> _EXERCISE GOAL_: If a line in the data contains "problem", copy it out.

> _LISTED RECORDS_:
* * * * * * * * *

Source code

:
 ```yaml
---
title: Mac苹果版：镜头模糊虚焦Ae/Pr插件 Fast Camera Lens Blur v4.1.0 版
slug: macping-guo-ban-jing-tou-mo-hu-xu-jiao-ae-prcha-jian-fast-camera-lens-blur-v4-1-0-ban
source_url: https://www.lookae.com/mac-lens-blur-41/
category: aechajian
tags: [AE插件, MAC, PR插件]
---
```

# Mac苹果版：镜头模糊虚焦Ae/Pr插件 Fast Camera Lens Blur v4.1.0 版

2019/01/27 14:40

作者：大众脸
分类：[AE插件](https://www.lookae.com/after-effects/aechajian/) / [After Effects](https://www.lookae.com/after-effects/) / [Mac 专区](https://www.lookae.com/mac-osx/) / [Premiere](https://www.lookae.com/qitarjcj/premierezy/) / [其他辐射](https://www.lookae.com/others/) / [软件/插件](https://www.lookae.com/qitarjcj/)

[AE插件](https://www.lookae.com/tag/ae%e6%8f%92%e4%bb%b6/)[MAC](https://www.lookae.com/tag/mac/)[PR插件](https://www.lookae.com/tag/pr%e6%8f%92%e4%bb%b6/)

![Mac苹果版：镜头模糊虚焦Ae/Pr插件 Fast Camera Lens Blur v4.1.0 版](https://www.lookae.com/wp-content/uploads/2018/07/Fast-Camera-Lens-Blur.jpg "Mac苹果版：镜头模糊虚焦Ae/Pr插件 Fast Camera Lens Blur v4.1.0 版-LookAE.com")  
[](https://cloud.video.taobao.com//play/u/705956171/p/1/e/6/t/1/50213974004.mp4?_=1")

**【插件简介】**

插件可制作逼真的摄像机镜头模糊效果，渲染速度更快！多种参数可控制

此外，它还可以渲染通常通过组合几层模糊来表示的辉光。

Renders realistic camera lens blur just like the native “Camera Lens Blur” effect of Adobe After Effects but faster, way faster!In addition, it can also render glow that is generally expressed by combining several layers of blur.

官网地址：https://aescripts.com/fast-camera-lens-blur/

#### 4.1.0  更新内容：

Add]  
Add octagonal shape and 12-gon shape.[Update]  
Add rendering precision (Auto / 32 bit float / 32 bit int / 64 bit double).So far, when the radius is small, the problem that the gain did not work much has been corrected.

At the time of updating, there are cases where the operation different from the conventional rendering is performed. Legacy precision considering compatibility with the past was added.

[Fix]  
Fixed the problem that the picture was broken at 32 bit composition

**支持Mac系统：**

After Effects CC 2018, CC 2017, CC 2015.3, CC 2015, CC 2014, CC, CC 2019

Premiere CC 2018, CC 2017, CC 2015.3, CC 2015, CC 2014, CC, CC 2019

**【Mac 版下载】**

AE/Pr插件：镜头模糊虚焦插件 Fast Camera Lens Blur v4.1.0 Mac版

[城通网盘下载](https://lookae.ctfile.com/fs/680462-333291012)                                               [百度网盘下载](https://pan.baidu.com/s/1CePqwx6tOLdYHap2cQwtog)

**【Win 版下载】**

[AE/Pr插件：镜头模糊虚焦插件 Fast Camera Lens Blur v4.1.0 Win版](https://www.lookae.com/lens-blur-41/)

* * * * * * * * *

> _RESULT OF THIS TASK_:
Add rendering precision (Auto / 32 bit float / 32 bit int / 64 bit double).So far, when the radius is small, the problem that the gain did not work much has been corrected.
Fixed the problem that the picture was broken at 32 bit composition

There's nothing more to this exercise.